Filter the listing below down to the lines holding the word "suspended", and copy those lines.

* RECORDS FOR THIS EXERCISE *
+ + +
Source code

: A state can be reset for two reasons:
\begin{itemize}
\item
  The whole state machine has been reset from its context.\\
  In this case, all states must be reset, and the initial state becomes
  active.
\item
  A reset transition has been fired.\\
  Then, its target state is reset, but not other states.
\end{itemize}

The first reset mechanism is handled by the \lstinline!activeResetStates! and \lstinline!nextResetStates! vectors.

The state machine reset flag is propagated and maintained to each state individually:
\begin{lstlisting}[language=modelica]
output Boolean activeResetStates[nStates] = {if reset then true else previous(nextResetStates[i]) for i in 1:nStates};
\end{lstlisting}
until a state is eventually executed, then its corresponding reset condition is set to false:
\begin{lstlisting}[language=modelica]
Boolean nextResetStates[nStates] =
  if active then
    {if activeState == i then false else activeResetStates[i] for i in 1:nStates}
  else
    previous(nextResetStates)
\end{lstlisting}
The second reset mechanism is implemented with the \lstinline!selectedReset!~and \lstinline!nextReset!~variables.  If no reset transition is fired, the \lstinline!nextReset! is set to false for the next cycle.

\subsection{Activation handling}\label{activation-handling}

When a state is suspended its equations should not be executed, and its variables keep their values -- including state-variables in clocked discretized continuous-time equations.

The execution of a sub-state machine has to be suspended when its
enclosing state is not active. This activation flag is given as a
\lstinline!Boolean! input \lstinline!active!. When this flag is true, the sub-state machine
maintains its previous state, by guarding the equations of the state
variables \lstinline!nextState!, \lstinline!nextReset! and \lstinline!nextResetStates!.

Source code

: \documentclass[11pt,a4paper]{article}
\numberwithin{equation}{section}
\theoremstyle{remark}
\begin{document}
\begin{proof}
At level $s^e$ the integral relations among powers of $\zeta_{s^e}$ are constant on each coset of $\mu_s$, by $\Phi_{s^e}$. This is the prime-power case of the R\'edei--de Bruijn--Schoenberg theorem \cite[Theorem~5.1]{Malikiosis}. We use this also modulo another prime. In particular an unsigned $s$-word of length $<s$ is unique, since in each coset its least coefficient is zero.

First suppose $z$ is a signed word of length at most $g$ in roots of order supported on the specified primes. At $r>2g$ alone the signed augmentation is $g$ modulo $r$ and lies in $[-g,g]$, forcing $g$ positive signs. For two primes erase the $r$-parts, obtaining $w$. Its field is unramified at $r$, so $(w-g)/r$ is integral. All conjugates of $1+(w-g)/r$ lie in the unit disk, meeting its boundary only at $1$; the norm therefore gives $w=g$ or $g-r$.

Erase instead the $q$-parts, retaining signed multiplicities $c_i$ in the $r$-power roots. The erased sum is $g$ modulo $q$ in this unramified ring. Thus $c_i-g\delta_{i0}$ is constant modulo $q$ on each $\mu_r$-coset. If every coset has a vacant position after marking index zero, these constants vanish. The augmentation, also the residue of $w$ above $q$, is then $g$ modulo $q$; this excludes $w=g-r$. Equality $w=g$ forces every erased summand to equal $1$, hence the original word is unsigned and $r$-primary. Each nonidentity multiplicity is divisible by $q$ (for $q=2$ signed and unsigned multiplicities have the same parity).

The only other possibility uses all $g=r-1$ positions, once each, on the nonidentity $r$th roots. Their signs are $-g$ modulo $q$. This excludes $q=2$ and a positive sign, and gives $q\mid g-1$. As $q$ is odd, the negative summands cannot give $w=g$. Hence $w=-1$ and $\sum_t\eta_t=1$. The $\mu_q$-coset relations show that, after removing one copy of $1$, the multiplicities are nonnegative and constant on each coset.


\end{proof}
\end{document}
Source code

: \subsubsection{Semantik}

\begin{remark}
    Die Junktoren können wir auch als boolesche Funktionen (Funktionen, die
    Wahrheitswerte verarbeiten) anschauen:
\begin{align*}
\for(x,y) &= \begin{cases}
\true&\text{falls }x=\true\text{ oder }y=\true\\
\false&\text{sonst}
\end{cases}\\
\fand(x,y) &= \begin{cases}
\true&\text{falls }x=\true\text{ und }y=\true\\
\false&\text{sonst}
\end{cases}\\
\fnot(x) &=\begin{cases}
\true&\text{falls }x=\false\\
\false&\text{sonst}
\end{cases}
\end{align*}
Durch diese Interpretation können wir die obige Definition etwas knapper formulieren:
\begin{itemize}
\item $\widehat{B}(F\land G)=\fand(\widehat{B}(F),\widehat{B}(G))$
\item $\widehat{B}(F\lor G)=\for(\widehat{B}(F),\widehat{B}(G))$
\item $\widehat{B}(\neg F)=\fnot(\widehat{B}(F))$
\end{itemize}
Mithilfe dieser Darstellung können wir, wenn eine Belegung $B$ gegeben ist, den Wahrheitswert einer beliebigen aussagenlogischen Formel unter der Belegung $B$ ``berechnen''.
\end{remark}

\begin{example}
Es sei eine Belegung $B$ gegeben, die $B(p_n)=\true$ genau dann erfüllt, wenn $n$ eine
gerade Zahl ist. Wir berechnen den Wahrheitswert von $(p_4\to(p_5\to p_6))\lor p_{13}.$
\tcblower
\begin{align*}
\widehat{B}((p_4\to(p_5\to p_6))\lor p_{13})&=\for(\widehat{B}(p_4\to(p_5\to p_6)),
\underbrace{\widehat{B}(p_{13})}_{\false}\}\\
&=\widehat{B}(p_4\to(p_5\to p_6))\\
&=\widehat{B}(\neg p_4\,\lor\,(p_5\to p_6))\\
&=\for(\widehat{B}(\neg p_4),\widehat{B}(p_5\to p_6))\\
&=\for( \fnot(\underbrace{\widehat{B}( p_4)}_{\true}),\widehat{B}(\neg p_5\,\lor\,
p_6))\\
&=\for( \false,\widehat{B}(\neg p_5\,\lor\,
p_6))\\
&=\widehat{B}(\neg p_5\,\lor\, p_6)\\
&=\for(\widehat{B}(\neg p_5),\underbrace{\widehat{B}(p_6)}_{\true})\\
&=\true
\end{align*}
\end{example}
+ + +
* OUTPUT OF THE EXERCISE *
When a state is suspended its equations should not be executed, and its variables keep their values -- including state-variables in clocked discretized continuous-time equations.
The execution of a sub-state machine has to be suspended when its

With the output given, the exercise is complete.